What if we only had to deal with the problems that we wanted to deal with. "You have three problems. Pick one. The rest will go away". That would be nice. Better yet, what if you could just ignore your problems and they would all go away. It's something that we have all tried. "I'll just act like I don't have to turn in that paper tomorrow and the assignment will go away". Very few have been successful utilizing that procedure. What if we had to deal with all of our problems, but the answers were all right there in front of us. I guess that always presents its road blocks as well. If we had answers to everything, I guess we wouldn't have much of a problem on our hands.
I've grown from dealing with my problems. And believe it or not, with each day, a new challenge seems to find me. I think challenge is a better word to use. Some challenges not as difficult as others. Some don't require as much thought. Some last for what seems like forever. Other go away no sooner than they appear. Nonetheless, I have grown from each of them.
Sometimes, my initial thought is to just seclude myself from everyone. Hide. Be anti-social. But then when I really stop and think about it, that is only going to bring to me new problems. Problems that I really don't know how to deal with (Could you imagine me being anti-social).
I guess sometimes we just want things to change and for our problems to go away. We can always look at our life and think about how easy things would be without the problems that we all face. But what would we know without our problems? What would we have to figure out?

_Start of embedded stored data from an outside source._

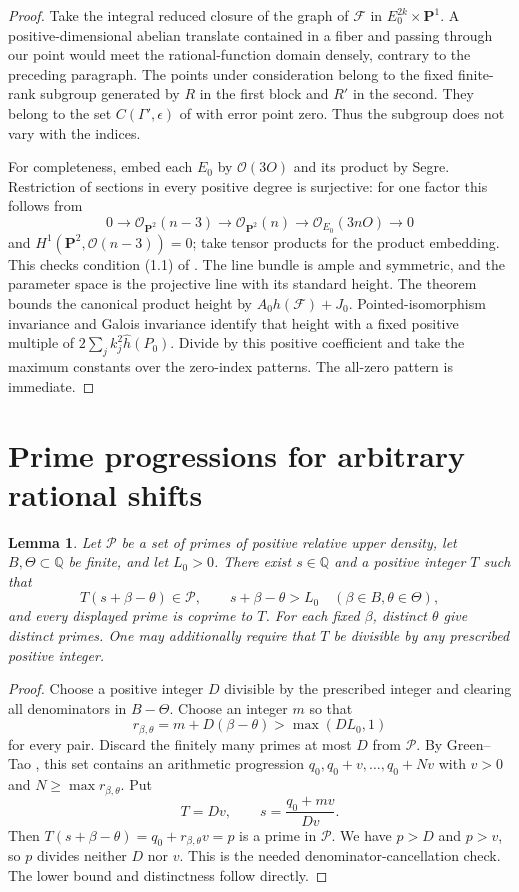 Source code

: \documentclass[11pt,a4paper]{article}
\newtheorem{lemma}[theorem]{Lemma}
\newcommand{\Q}{\mathbb Q}\newcommand{\Z}{\mathbb Z}
\begin{document}
\begin{proof}
Take the integral reduced closure of the graph of $\mathcal F$ in
$E_0^{2k}\times\mathbf P^1$. A positive-dimensional abelian translate
contained in a fiber and passing through our point would meet the
rational-function domain densely, contrary to the preceding paragraph.
The points under consideration belong to the fixed finite-rank
subgroup generated by $R$ in the first block and $R'$ in the second.
They belong to the set $C(\Gamma',\epsilon)$ of \cite{VB} with error
point zero. Thus the subgroup does not vary with the indices.

For completeness, embed each $E_0$ by $\mathcal O(3O)$ and its
product by Segre. Restriction of sections in every positive degree is
surjective: for one factor this follows from
\[
0\to\mathcal O_{\mathbf P^2}(n-3)\to\mathcal O_{\mathbf P^2}(n)
 \to\mathcal O_{E_0}(3nO)\to0
\]
and $H^1(\mathbf P^2,\mathcal O(n-3))=0$; take tensor products for
the product embedding. This checks condition (1.1) of \cite{VB}.
The line bundle is ample and symmetric, and the parameter space is
the projective line with its standard height. The theorem bounds the
canonical product height by $A_0h(\mathcal F)+J_0$.
Pointed-isomorphism invariance and Galois invariance identify that
height with a fixed positive multiple of
$2\sum_j k_j^2\widehat h(P_0)$. Divide by this positive coefficient
and take the maximum constants over the zero-index patterns. The
all-zero pattern is immediate.
\end{proof}

\section{Prime progressions for arbitrary rational shifts}
\begin{lemma}\label{lem:progression}
Let $\mathcal P$ be a set of primes of positive relative upper
density, let $B,\Theta\subset\Q$ be finite, and let $L_0>0$.
There exist $s\in\Q$ and a positive integer $T$ such that
\[
 T(s+\beta-\theta)\in\mathcal P,\qquad
 s+\beta-\theta>L_0
 \quad(\beta\in B,\theta\in\Theta),
\]
and every displayed prime is coprime to $T$. For each fixed $\beta$,
distinct $\theta$ give distinct primes. One may additionally require
that $T$ be divisible by any prescribed positive integer.
\end{lemma}
\begin{proof}
Choose a positive integer $D$ divisible by the prescribed integer and
clearing all denominators in $B-\Theta$. Choose an integer $m$ so that
\[
 r_{\beta,\theta}=m+D(\beta-\theta)>
 \max(DL_0,1)
\]
for every pair. Discard the finitely many primes at most $D$ from
$\mathcal P$. By Green--Tao \cite[Theorem 1.2]{GT}, this set contains
an arithmetic progression $q_0,q_0+v,\ldots,q_0+Nv$ with $v>0$ and
$N\ge\max r_{\beta,\theta}$. Put
\[
 T=Dv,\qquad s=\frac{q_0+mv}{Dv}.
\]
Then $T(s+\beta-\theta)=q_0+r_{\beta,\theta}v=p$ is a prime
in $\mathcal P$. We have $p>D$ and $p>v$, so $p$ divides neither
$D$ nor $v$. This is the needed denominator-cancellation check.
The lower bound and distinctness follow directly.
\end{proof}
\end{document}
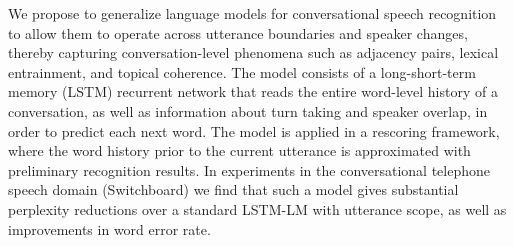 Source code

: We propose to generalize language models for conversational speech recognition to allow them to operate across utterance boundaries and speaker changes, thereby capturing conversation-level phenomena such as adjacency pairs, lexical entrainment, and topical coherence. The model consists of a long-short-term memory (LSTM) recurrent network that reads the entire word-level history of a conversation, as well as information about turn taking and speaker overlap, in order to predict each next word. The model is applied in a rescoring framework, where the word history prior to the current utterance is approximated with preliminary recognition results. In experiments in the conversational telephone speech domain (Switchboard) we find that such a model gives substantial perplexity reductions over a standard LSTM-LM with utterance scope, as well as improvements in word error rate.
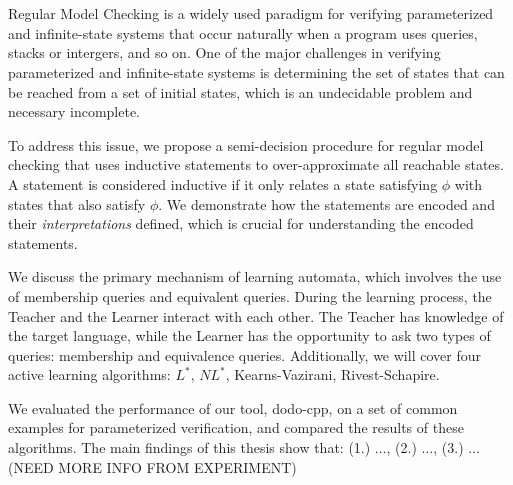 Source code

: \chapter{\abstractname}

Regular Model Checking is a 
widely used paradigm for verifying parameterized and infinite-state systems that 
occur naturally when a program uses queries, stacks or intergers, and so on.
One of the major challenges in verifying parameterized and infinite-state systems is 
determining the set of states that can be reached from a set of initial states,
which is an undecidable problem and necessary incomplete.

To address this issue, we propose a semi-decision procedure for regular model checking that uses inductive statements to over-approximate all reachable states.
A statement is considered inductive if it only relates a state satisfying $\phi$ with states that also satisfy $\phi$.
We demonstrate how the statements are encoded and their \textit{interpretations} defined, 
which is crucial for understanding the encoded statements.

We discuss the primary mechanism of learning automata, which involves the use of 
membership queries and equivalent queries. 
During the learning process, the Teacher and the Learner interact with each other. 
The Teacher has knowledge of the target language, 
while the Learner has the opportunity to ask two types of queries: membership and equivalence queries.
Additionally, we will cover four active learning algorithms: $L^*$, $NL^*$, Kearns-Vazirani, Rivest-Schapire.

We evaluated the performance of our tool, dodo-cpp, on a set of common examples for parameterized verification, 
and compared the results of these algorithms.
The main findings of this thesis show that: (1.) $\dots$, (2.) $\dots$, (3.) $\dots$ (NEED MORE INFO FROM EXPERIMENT)


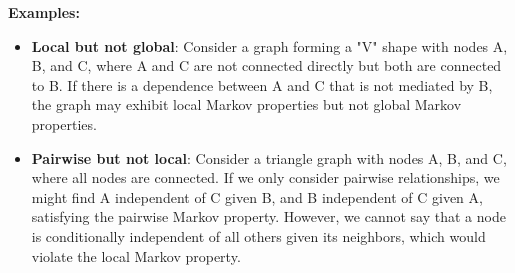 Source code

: \documentclass{article}
\begin{document}
\textbf{Examples:}

\begin{itemize}
  \item \textbf{Local but not global}: Consider a graph forming a "V" shape with nodes A, B, and C, where A and C are not connected directly but both are connected to B. If there is a dependence between A and C that is not mediated by B, the graph may exhibit local Markov properties but not global Markov properties.

  \item \textbf{Pairwise but not local}: Consider a triangle graph with nodes A, B, and C, where all nodes are connected. If we only consider pairwise relationships, we might find A independent of C given B, and B independent of C given A, satisfying the pairwise Markov property. However, we cannot say that a node is conditionally independent of all others given its neighbors, which would violate the local Markov property.

\end{itemize}
\end{document}

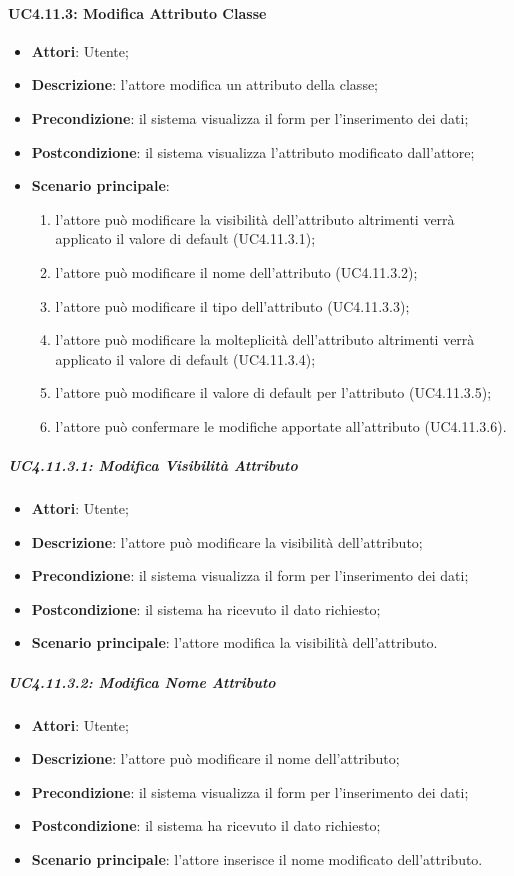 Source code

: \paragraph{UC4.11.3: Modifica Attributo Classe}
\label{UC4.11.3}
\begin{itemize}
\item \textbf{Attori}: Utente;
\item \textbf{Descrizione}: l'attore modifica un attributo della classe;	
\item \textbf{Precondizione}: il sistema visualizza il form per l'inserimento dei dati;	
\item \textbf{Postcondizione}: il sistema visualizza l'attributo modificato dall'attore;	
\item \textbf{Scenario principale}:
\begin{enumerate}
\item l'attore può modificare la visibilità dell'attributo altrimenti verrà applicato il valore di default (UC4.11.3.1);
\item l'attore può modificare il nome dell'attributo (UC4.11.3.2);
\item l'attore può modificare il tipo dell'attributo (UC4.11.3.3);
\item l'attore può modificare la molteplicità dell'attributo altrimenti verrà applicato il valore di default (UC4.11.3.4);
\item l'attore può modificare il valore di default per l'attributo (UC4.11.3.5);
\item l'attore può confermare le modifiche apportate all'attributo (UC4.11.3.6).
\end{enumerate}
\end{itemize}

\subparagraph{UC4.11.3.1: Modifica Visibilità Attributo}
\label{UC4.11.3.1}
\begin{itemize}
\item \textbf{Attori}: Utente;
\item \textbf{Descrizione}: l'attore può modificare la visibilità dell'attributo;	
\item \textbf{Precondizione}: il sistema visualizza il form per l'inserimento dei dati;	
\item \textbf{Postcondizione}: il sistema ha ricevuto il dato richiesto;	
\item \textbf{Scenario principale}:
l'attore modifica la visibilità dell'attributo.
\end{itemize}

\subparagraph{UC4.11.3.2: Modifica Nome Attributo}
\label{UC4.11.3.2}
\begin{itemize}
\item \textbf{Attori}: Utente;
\item \textbf{Descrizione}: l'attore può modificare il nome dell'attributo;	
\item \textbf{Precondizione}: il sistema visualizza il form per l'inserimento dei dati;	
\item \textbf{Postcondizione}: il sistema ha ricevuto il dato richiesto;	
\item \textbf{Scenario principale}:
l'attore inserisce il nome modificato dell'attributo.	
\end{itemize}

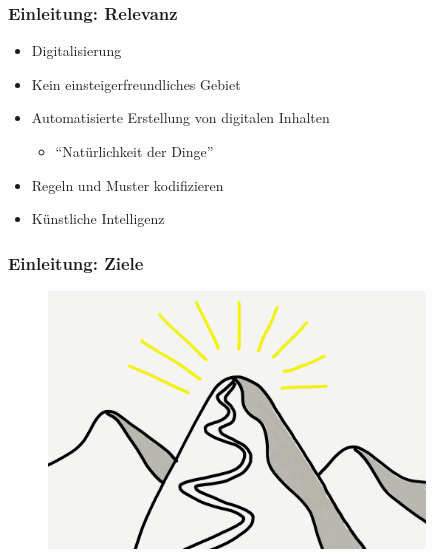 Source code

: \documentclass[12pt]{beamer}
\begin{document}
    \begin{frame}
        \frametitle{Einleitung: Relevanz}

        \begin{itemize}
            \setlength\itemsep{1em}
            \item<1-> Digitalisierung
            \item<2-> Kein einsteigerfreundliches Gebiet
            \item<3-> Automatisierte Erstellung von digitalen Inhalten
            \begin{itemize}
                \item "`Natürlichkeit der Dinge"'
            \end{itemize}
            \item<4-> Regeln und Muster kodifizieren
            \item<5-> Künstliche Intelligenz
        \end{itemize}
    \end{frame}

    \begin{frame}
        \frametitle{Einleitung: Ziele}

        \begin{figure}
            \centering
            \includegraphics[width=10cm]{../images/ziel.jpeg}
        \end{figure}
    \end{frame}
\end{document}
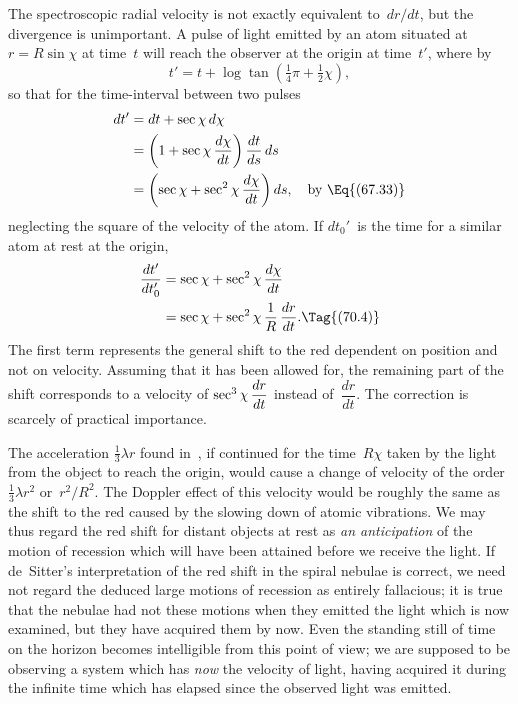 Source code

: \documentclass[12pt]{book}
\begin{document}
The spectroscopic radial velocity is not exactly equivalent to~$dr/dt$, but
%
the divergence is unimportant. A pulse of light emitted by an atom situated
at $r = R\sin\chi$ at time~$t$ will reach the observer at the origin at time~$t'$, where
by~
\[
t' = t + \log\tan(\tfrac{1}{4}\pi + \tfrac{1}{2}\chi),
\]
so that for the time-interval between two pulses
\begin{align*}
dt' &= dt + \sec\chi\, d\chi \\
&= \left(1 + \sec\chi\, \frac{d\chi}{dt}\right) \frac{dt}{ds}\, ds \\
&= \left(\sec\chi + \sec^{2}\chi\, \frac{d\chi}{dt}\right) ds,
\quad\text{by~\Eq{(67.33)}}
\end{align*}
%
neglecting the square of the velocity of the atom. If $dt_{0}'$~is the time for a
similar atom at rest at the origin,
\begin{align*}
  \frac{dt'}{dt_{0}'}
  &= \sec\chi + \sec^{2}\chi\, \frac{d\chi}{dt} \\
  &= \sec\chi + \sec^{2}\chi\, \frac{1}{R}\, \frac{dr}{dt}.
  \Tag{(70.4)}
\end{align*}
The first term represents the general shift to the red dependent on position
and not on velocity. Assuming that it has been allowed for, the remaining
part of the shift corresponds to a velocity of $\smash[b]{\sec^{3}\chi\, \dfrac{dr}{dt}}$ instead of~$\dfrac{dr}{dt}$. The
correction is scarcely of practical importance.

The acceleration $\frac{1}{3}\lambda r$ found in~, if continued for the time~$R\chi$ taken
by the light from the object to reach the origin, would cause a change of
velocity of the order $\frac{1}{3}\lambda r^{2}$ or~$r^{2}/R^{2}$. The Doppler effect of this velocity would
be roughly the same as the shift to the red caused by the slowing down of
atomic vibrations. We may thus regard the red shift for distant objects at
rest as \emph{an anticipation} of the motion of recession which will have been attained
before we receive the light. If de~Sitter's interpretation of the red shift in
the spiral nebulae is correct, we need not regard the deduced large motions
of recession as entirely fallacious; it is true that the nebulae had not these
motions when they emitted the light which is now examined, but they have
acquired them by now. Even the standing still of time on the horizon becomes
intelligible from this point of view; we are supposed to be observing a system
which has \emph{now} the velocity of light, having acquired it during the infinite
time which has elapsed since the observed light was emitted.
\end{document}
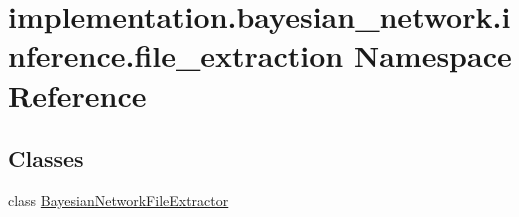 \hypertarget{namespaceimplementation_1_1bayesian__network_1_1inference_1_1file__extraction}{}\section{implementation.\+bayesian\+\_\+network.\+inference.\+file\+\_\+extraction Namespace Reference}
\label{namespaceimplementation_1_1bayesian__network_1_1inference_1_1file__extraction}
\subsection*{Classes}
\begin{DoxyCompactItemize}
\item 
class \hyperlink{classimplementation_1_1bayesian__network_1_1inference_1_1file__extraction_1_1_bayesian_network_file_extractor}{Bayesian\+Network\+File\+Extractor}
\end{DoxyCompactItemize}
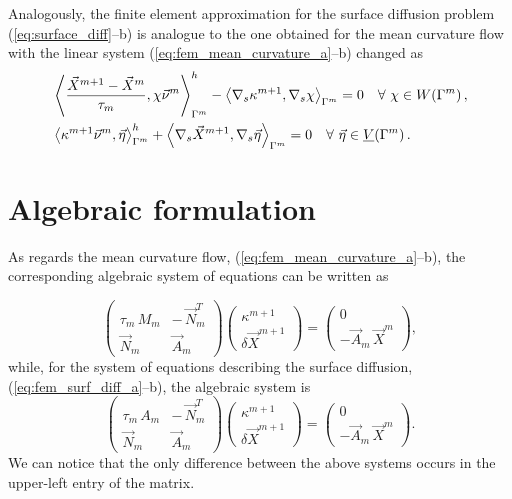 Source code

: Analogously, the finite element approximation for the surface diffusion problem
(\ref{eq:surface_diff}--b) is analogue to the one obtained for the mean
curvature flow with the linear system (\ref{eq:fem_mean_curvature_a}--b)
changed as
\begin{subequations}
\begin{align}
&\left\langle \frac{\vec{X}^{m + 1} - \vec{X}^{m}}{\tau_m},
\chi\vec{\nu}^m\right\rangle_{\Gamma^m}^{h} - \left\langle\nabla_s\kappa^{m+1},
\nabla_s\chi\right\rangle_{\Gamma^m}=0\quad \forall\ \chi \in
W(\Gamma^m)\,,\label{eq:fem_surf_diff_a}\\
&\left\langle\kappa^{m+1}\vec{\nu}^m, \vec{\eta}\right\rangle_{\Gamma^m}^{h} +
\left\langle\nabla_s\vec{X}^{m + 1},
\nabla_s\vec{\eta}\right\rangle_{\Gamma^m}=0\quad \forall\ \vec\eta \in \underline{V}(\Gamma^m)\,.
\label{eq:fem_surf_diff_b}
\end{align}
\end{subequations}

\section[Algebraic formulation]{Algebraic formulation}
As regards the mean curvature flow, (\ref{eq:fem_mean_curvature_a}--b), the
corresponding algebraic system of equations can be written as

\begin{equation}\label{eq:algebraic_mean_curvature}
\begin{pmatrix}
\tau_m \, M_m & - \, \vec{N}_{m}^{T} \\
\vec{N}_m & \vec{A}_m
\end{pmatrix}
\begin{pmatrix}
\kappa^{m + 1} \\
\delta \vec{X}^{m + 1}
\end{pmatrix}
=
\begin{pmatrix}
0 \\
- \vec{A}_m \, \vec{X}^{m}
\end{pmatrix} ,
\end{equation}
while, for the system of equations describing the surface diffusion,
(\ref{eq:fem_surf_diff_a}--b), the algebraic system is
\begin{equation}\label{eq:algebraic_surf_diff}
\begin{pmatrix}
\tau_m \, A_m & - \, \vec{N}_{m}^{T} \\
\vec{N}_m & \vec{A}_m
\end{pmatrix}
\begin{pmatrix}
\kappa^{m + 1} \\
\delta \vec{X}^{m + 1}
\end{pmatrix}
=
\begin{pmatrix}
0 \\
- \vec{A}_m \, \vec{X}^{m}
\end{pmatrix}.
\end{equation}
We can notice that the only difference between the above systems occurs in the
upper-left entry of the matrix.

I guess I am kind of glad that I have problems. That does not mean that I enjoy them or that I want more than I already have. Just simply that I accept them into my life. I've dealt with many things in my short, but eventful life. Some of my problems I never thought I would live through, others I just wanted to end. I've feared being abandoned by my friends, family and anyone else who would come in contact with me. I've feared making the wrong decisions or digging myself into a hole. Somehow, I have survived.